調査依頼初日の朝。爽やかな風が体を通り抜ける度に少しだけ体温が奪われる。けれど少し待てば春の陽気が身体を暖めてくれるだろう。そう思わせるほど気持ちのいい晴れっぷりだ。
「アイザックさん、ルカさん。今日からよろしくお願いします!」
「リアムおはよう。朝から元気だね」
「途中でへばるなよ」
リフケネの街から遺跡まで馬車で5日の距離だ。でも悪路が多過ぎて歩くのとさほど変わりない速さでしか馬車を走らせることができないので、街からそこまで離れているわけではない。
遺跡を調査する時に必要な道具や資料など馬車に乗せる荷物が多いため、冒険者は基本歩きで移動することになる。悪路を進む馬車に乗るより、むしろ歩いた方が楽だと思うからそこは感謝だ。

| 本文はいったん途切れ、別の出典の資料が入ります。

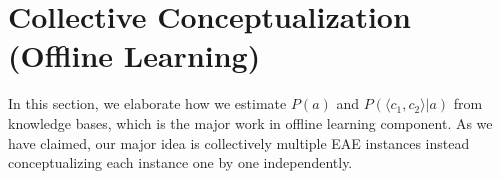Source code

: %
%
%
%
%
%
%
%
%
%
%
%
%

\section{Collective Conceptualization (Offline Learning)}
In this section, we elaborate how we estimate $P(a)$ and $P( \langle c_{1},c_{2} \rangle |a)$ from knowledge bases, which is the major work in offline learning component. As we have claimed, our major idea is collectively multiple EAE instances instead conceptualizing each instance one by one independently.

探知の魔法を発動させながら無心で歩く。幸い僕達が護衛している馬車に魔物が襲撃することはなかった。
ずいぶん歩いたなと思っていると、だんだん馬車の速度が落ちていく。今日はここが野営地になるようだ。
調査隊のリーダーの指示で野営の準備を行う。冒険者は基本的にパーティー単位で野営場所を振り分けられた。夜番の担当もパーティー毎の輪番制だ。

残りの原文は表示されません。